Passing data around sounds like a straightforward enough task, but developers are not usually thinking about the underlying resource bottlenecks. That ought to be taken care of by the platform, but current platforms can’t do this because they don’t have sufficient insight into their payloads.

Smart links speak many tongues: Intermediate data may be stored in a variety of structured or unstructured formats, concealing a variety of technologies for “publishing” and “subscribing” to stashes and flows, each with policy based access rights:

File stream semantics — READ, WRITE, APPEND
Query semantics — INSERT INTO, SELECT FROM

Smart linkage can help to smooth over these differences for users, and handle the potential resource bottlenecks implicit in each. We’ll return to this later in the series.
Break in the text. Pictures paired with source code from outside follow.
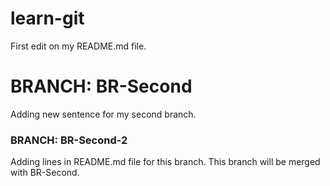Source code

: # learn-git
First edit on my README.md file.

# BRANCH: BR-Second
Adding new sentence for my second branch.

### BRANCH: BR-Second-2
Adding lines in README.md file for this branch. This branch will be merged with BR-Second.

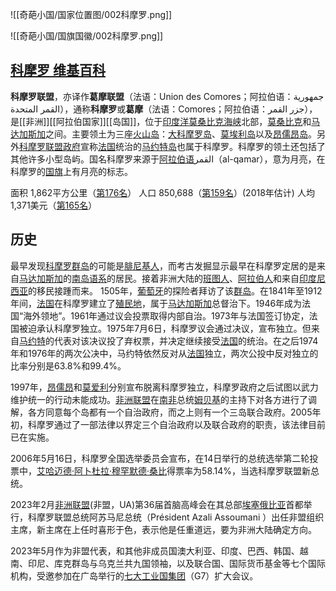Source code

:
![[奇葩小国/国家位置图/002科摩罗.png]]

![[奇葩小国/国旗国徽/002科摩罗.png]]

## [科摩罗 维基百科](https://zh.wikipedia.org/wiki/%E8%91%9B%E6%91%A9)

**科摩罗联盟**，亦译作**葛摩联盟**（法语：Union des Comores；阿拉伯语：جمهورية القمر المتحدة‎），通称**科摩罗**或**葛摩**（法语：Comores；阿拉伯语：جزر القمر‎），是[[非洲]][[阿拉伯国家]][[岛国]]，位于[印度洋](https://zh.wikipedia.org/wiki/%E5%8D%B0%E5%BA%A6%E6%B4%8B "印度洋")[莫桑比克海峡](https://zh.wikipedia.org/wiki/%E8%8E%AB%E6%A1%91%E6%AF%94%E5%85%8B%E6%B5%B7%E5%B3%A1 "莫桑比克海峡")北部，[莫桑比克](https://zh.wikipedia.org/wiki/%E8%8E%AB%E6%A1%91%E6%AF%94%E5%85%8B "莫桑比克")和[马达加斯加](https://zh.wikipedia.org/wiki/%E9%A9%AC%E8%BE%BE%E5%8A%A0%E6%96%AF%E5%8A%A0 "马达加斯加")之间。主要领土为三座[火山岛](https://zh.wikipedia.org/wiki/%E7%81%AB%E5%B1%B1%E5%B2%9B "火山岛")：[大科摩罗岛](https://zh.wikipedia.org/wiki/%E5%A4%A7%E7%A7%91%E6%91%A9%E7%BD%97%E5%B2%9B "大科摩罗岛")、[莫埃利岛](https://zh.wikipedia.org/wiki/%E8%8E%AB%E5%9F%83%E5%88%A9%E5%B2%9B "莫埃利岛")以及[昂儒昂岛](https://zh.wikipedia.org/wiki/%E6%98%82%E5%84%92%E6%98%82%E5%B2%9B "昂儒昂岛")。另外[科摩罗联盟政府](https://zh.wikipedia.org/w/index.php?title=%E7%A7%91%E6%91%A9%E7%BD%97%E8%81%94%E7%9B%9F%E6%94%BF%E5%BA%9C&action=edit&redlink=1 "科摩罗联盟政府（页面不存在）")宣称[法国](https://zh.wikipedia.org/wiki/%E6%B3%95%E5%9B%BD "法国")统治的[马约特岛](https://zh.wikipedia.org/wiki/%E9%A9%AC%E7%BA%A6%E7%89%B9%E5%B2%9B "马约特岛")也属于科摩罗。科摩罗的领土还包括了其他许多小型岛屿。国名科摩罗来源于[阿拉伯语](https://zh.wikipedia.org/wiki/%E9%98%BF%E6%8B%89%E4%BC%AF%E8%AF%AD "阿拉伯语")القمر‎（al-qamar），意为月亮，在科摩罗的[国旗](https://zh.wikipedia.org/wiki/%E7%A7%91%E6%91%A9%E7%BD%97%E5%9B%BD%E6%97%97 "科摩罗国旗")上有月亮的标志。

面积 1,862平方公里（[第176名](https://zh.wikipedia.org/wiki/%E4%B8%96%E7%95%8C%E5%90%84%E5%9B%BD%E5%92%8C%E5%9C%B0%E5%8C%BA%E9%9D%A2%E7%A7%AF%E5%88%97%E8%A1%A8 "世界各国和地区面积列表")）
人口 850,688（[第159名](https://zh.wikipedia.org/wiki/%E5%90%84%E5%9B%BD%E5%AE%B6%E5%92%8C%E5%9C%B0%E5%8C%BA%E4%BA%BA%E5%8F%A3%E5%88%97%E8%A1%A8 "各国家和地区人口列表")）(2018年估计)
人均 1,371美元（[第165名](https://zh.wikipedia.org/wiki/%E5%90%84%E5%9B%BD%E4%BA%BA%E5%9D%87%E5%90%8D%E4%B9%89%E5%9B%BD%E5%86%85%E7%94%9F%E4%BA%A7%E6%80%BB%E5%80%BC%E5%88%97%E8%A1%A8 "各国人均名义国内生产总值列表")）

## 历史
最早发现[科摩罗群岛](https://zh.wikipedia.org/wiki/%E7%A7%91%E6%91%A9%E7%BD%97%E7%BE%A4%E5%B2%9B "科摩罗群岛")的可能是[腓尼基人](https://zh.wikipedia.org/wiki/%E8%85%93%E5%B0%BC%E5%9F%BA%E4%BA%BA "腓尼基人")，而考古发掘显示最早在科摩罗定居的是来自[马达加斯加](https://zh.wikipedia.org/wiki/%E9%A9%AC%E8%BE%BE%E5%8A%A0%E6%96%AF%E5%8A%A0 "马达加斯加")的[南岛语系](https://zh.wikipedia.org/wiki/%E5%8D%97%E5%B2%9B%E8%AF%AD%E7%B3%BB "南岛语系")的居民。接着非洲大陆的[班图人](https://zh.wikipedia.org/wiki/%E7%8F%AD%E5%9B%BE%E4%BA%BA "班图人")、[阿拉伯人](https://zh.wikipedia.org/wiki/%E9%98%BF%E6%8B%89%E4%BC%AF%E4%BA%BA "阿拉伯人")和来自[印度尼西亚](https://zh.wikipedia.org/wiki/%E5%8D%B0%E5%BA%A6%E5%B0%BC%E8%A5%BF%E4%BA%9A "印度尼西亚")的移民接踵而来。 1505年，[葡萄牙](https://zh.wikipedia.org/wiki/%E8%91%A1%E8%90%84%E7%89%99 "葡萄牙")的探险者拜访了该[群岛](https://zh.wikipedia.org/wiki/%E7%BE%A4%E5%B2%9B "群岛")。在1841年至1912年间，[法国](https://zh.wikipedia.org/wiki/%E6%B3%95%E5%9B%BD "法国")在科摩罗建立了[殖民地](https://zh.wikipedia.org/wiki/%E6%AE%96%E6%B0%91%E5%9C%B0 "殖民地")，属于[马达加斯加](https://zh.wikipedia.org/wiki/%E9%A9%AC%E8%BE%BE%E5%8A%A0%E6%96%AF%E5%8A%A0 "马达加斯加")总督治下。1946年成为法国“海外领地”。1961年通过议会投票取得内部自治。1973年与法国签订协定，法国被迫承认科摩罗独立。1975年7月6日，科摩罗议会通过决议，宣布独立。但来自[马约特](https://zh.wikipedia.org/wiki/%E9%A9%AC%E7%BA%A6%E7%89%B9 "马约特")的代表对该决议投了弃权票，并决定继续接受[法国](https://zh.wikipedia.org/wiki/%E6%B3%95%E5%9B%BD "法国")的统治。在之后1974年和1976年的两次公决中，马约特依然反对从[法国](https://zh.wikipedia.org/wiki/%E6%B3%95%E5%9B%BD "法国")独立，两次公投中反对独立的比率分别是63.8%和99.4%。

1997年，[昂儒昂](https://zh.wikipedia.org/wiki/%E6%98%82%E5%84%92%E6%98%82%E5%B2%9B "昂儒昂岛")和[莫爱利](https://zh.wikipedia.org/wiki/%E8%8E%AB%E6%84%9B%E5%88%A9%E5%B3%B6 "莫爱利岛")分别宣布脱离科摩罗独立，科摩罗政府之后试图以武力维护统一的行动未能成功。[非洲联盟](https://zh.wikipedia.org/wiki/%E9%9D%9E%E6%B4%B2%E8%81%94%E7%9B%9F "非洲联盟")在[南非](https://zh.wikipedia.org/wiki/%E5%8D%97%E9%9D%9E "南非")总统[姆贝基](https://zh.wikipedia.org/wiki/%E5%A7%86%E8%B2%9D%E5%9F%BA "姆贝基")的主持下对各方进行了调解，各方同意每个岛都有一个自治政府，而之上则有一个三岛联合政府。2005年初，科摩罗通过了一部法律以界定三个自治政府以及联合政府的职责，该法律目前已在实施。

2006年5月16日，科摩罗全国选举委员会宣布，在14日举行的总统选举第二轮投票中，[艾哈迈德·阿卜杜拉·穆罕默德·桑比](https://zh.wikipedia.org/wiki/%E8%89%BE%E5%93%88%E8%BF%88%E5%BE%B7%C2%B7%E9%98%BF%E5%8D%9C%E6%9D%9C%E6%8B%89%C2%B7%E7%A9%86%E7%BD%95%E9%BB%98%E5%BE%B7%C2%B7%E6%A1%91%E6%AF%94 "艾哈迈德·阿卜杜拉·穆罕默德·桑比")得票率为58.14%，当选科摩罗联盟新总统。

2023年2月[非洲联盟](https://zh.wikipedia.org/wiki/%E9%9D%9E%E6%B4%B2%E8%81%AF%E7%9B%9F "非洲联盟")(非盟，UA)第36届首脑高峰会在其总部[埃塞俄比亚](https://zh.wikipedia.org/wiki/%E5%9F%83%E5%A1%9E%E4%BF%84%E6%AF%94%E4%BA%9E "埃塞俄比亚")首都举行，科摩罗联盟总统阿苏马尼总统（Président Azali Assoumani ）出任非盟组织主席，新主席在上任时喜形于色，表示他是任重道远，要为非洲大陆确定方向。

2023年5月作为非盟代表，和其他非成员国澳大利亚、印度、巴西、韩国、越南、印尼、库克群岛与乌克兰共九国领袖，以及联合国、国际货币基金等七个国际机构，受邀参加在广岛举行的[七大工业国集团](https://zh.wikipedia.org/wiki/%E4%B8%83%E5%A4%A7%E5%B7%A5%E6%A5%AD%E5%9C%8B%E9%9B%86%E5%9C%98 "七大工业国集团")（G7）扩大会议。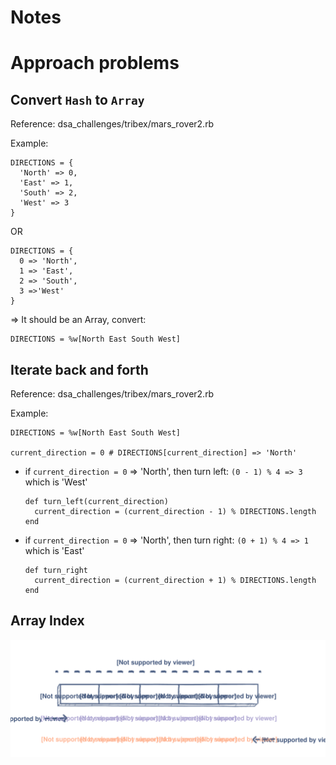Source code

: # Notes

# Approach problems

## Convert `Hash` to `Array`

Reference: dsa_challenges/tribex/mars_rover2.rb

Example:

    DIRECTIONS = {
      'North' => 0,
      'East' => 1,
      'South' => 2,
      'West' => 3
    }

OR

    DIRECTIONS = {
      0 => 'North',
      1 => 'East',
      2 => 'South',
      3 =>'West'
    }

=> It should be an Array, convert:

    DIRECTIONS = %w[North East South West]

## Iterate back and forth

Reference: dsa_challenges/tribex/mars_rover2.rb

Example:

    DIRECTIONS = %w[North East South West]

    current_direction = 0 # DIRECTIONS[current_direction] => 'North'

+ if `current_direction = 0` => 'North', then turn left: `(0 - 1) % 4 => 3` which is 'West'

      def turn_left(current_direction)
        current_direction = (current_direction - 1) % DIRECTIONS.length
      end

+ if `current_direction = 0` => 'North', then turn right: `(0 + 1) % 4 => 1` which is 'East'

      def turn_right
        current_direction = (current_direction + 1) % DIRECTIONS.length
      end

## Array Index

  ![Index](../assets/images/array_indices.svg)

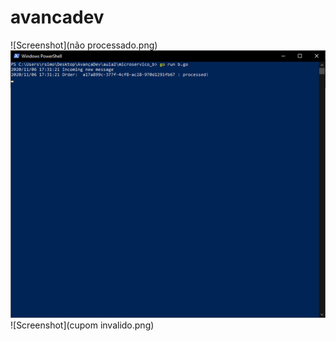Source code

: # avancadev
![Screenshot](não processado.png)
![Screenshot](processado.png)
![Screenshot](cupom invalido.png)
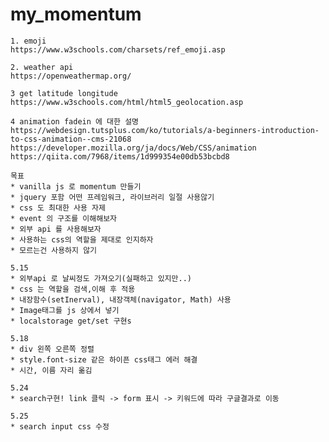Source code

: # my_momentum
	1. emoji
	https://www.w3schools.com/charsets/ref_emoji.asp
	
	2. weather api
	https://openweathermap.org/
	
	3 get latitude longitude
	https://www.w3schools.com/html/html5_geolocation.asp
	
	4 animation fadein 에 대한 설명
	https://webdesign.tutsplus.com/ko/tutorials/a-beginners-introduction-to-css-animation--cms-21068
	https://developer.mozilla.org/ja/docs/Web/CSS/animation
	https://qiita.com/7968/items/1d999354e00db53bcbd8
	
	목표
	* vanilla js 로 momentum 만들기
	* jquery 포함 어떤 프레임워크, 라이브러리 일절 사용않기
	* css 도 최대한 사용 자제
	* event 의 구조를 이해해보자
	* 외부 api 를 사용해보자
	* 사용하는 css의 역할을 제대로 인지하자
	* 모르는건 사용하지 않기
	
	5.15 
	* 외부api 로 날씨정도 가져오기(실패하고 있지만..)
	* css 는 역할을 검색,이해 후 적용
	* 내장함수(setInerval), 내장객체(navigator, Math) 사용
	* Image태그를 js 상에서 넣기
	* localstorage get/set 구현s
	
	5.18
	* div 왼쪽 오른쪽 정렬
	* style.font-size 같은 하이픈 css태그 에러 해결
	* 시간, 이름 자리 옮김 
	
	5.24
	* search구현! link 클릭 -> form 표시 -> 키워드에 따라 구글결과로 이동
	
	5.25
	* search input css 수정

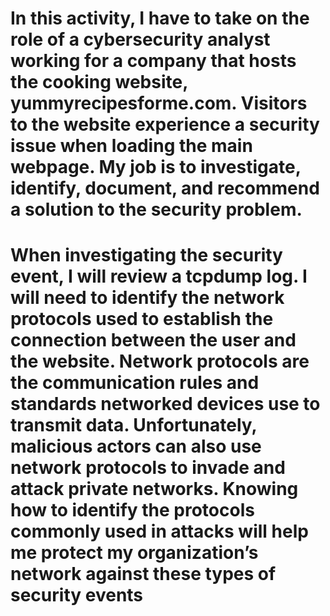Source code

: # In this activity, I have to take on the role of a cybersecurity analyst working for a company that hosts the cooking website, yummyrecipesforme.com. Visitors to the website experience a security issue when loading the main webpage. My job is to investigate, identify, document, and recommend a solution to the security problem. 
# 
# When investigating the security event, I will review a tcpdump log. I will need to identify the network protocols used to establish the connection between the user and the website. Network protocols are the communication rules and standards networked devices use to transmit data. Unfortunately, malicious actors can also use network protocols to invade and attack private networks. Knowing how to identify the protocols commonly used in attacks will help me protect my organization’s network against these types of security events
Data intensive processing is, by implication, a network intensive process — -even more than it is a CPU intensive process. This is where a smart platform can help. Forget about the underlying structure of microservices, pods, deployments, and service mesh. Those are issues for a platform to virtualize away, not expose to the user.

Smart links can handle sampling and scaling issues, as well as security and integrity boundaries, and the coordination between different stages. In Koalja, using a smart link abstraction allows us to abstract away a lot of issues, including: instrumentation and tracing (process observability), auto-build, artifact caching, forensic reanalysis, and data consensus coordination between parallel tasks. We are going to be unpacking these ideas in this blog over the coming weeks.

Platforms all the way down

Building abstractions on top of Kubernetes is a path to multi-cloud processing that offers a number of advantages over today’s Do-It-Yourself coding. If we can reduce interactions between services and tasks to the level of drawing a labelled graph, then managing real world processes will finally come of age. Users should not live in fear that their code will not run in a few years time due to changes in infrastructure and its API layers. Smart tasks and links that are aware of the kind of Wide Area Distributed Environment they must inhabit in our cloud future can shift the paradigm towards a standard model for data processing that will outlast technology shifts, and deliver cloud as the utility it need to become.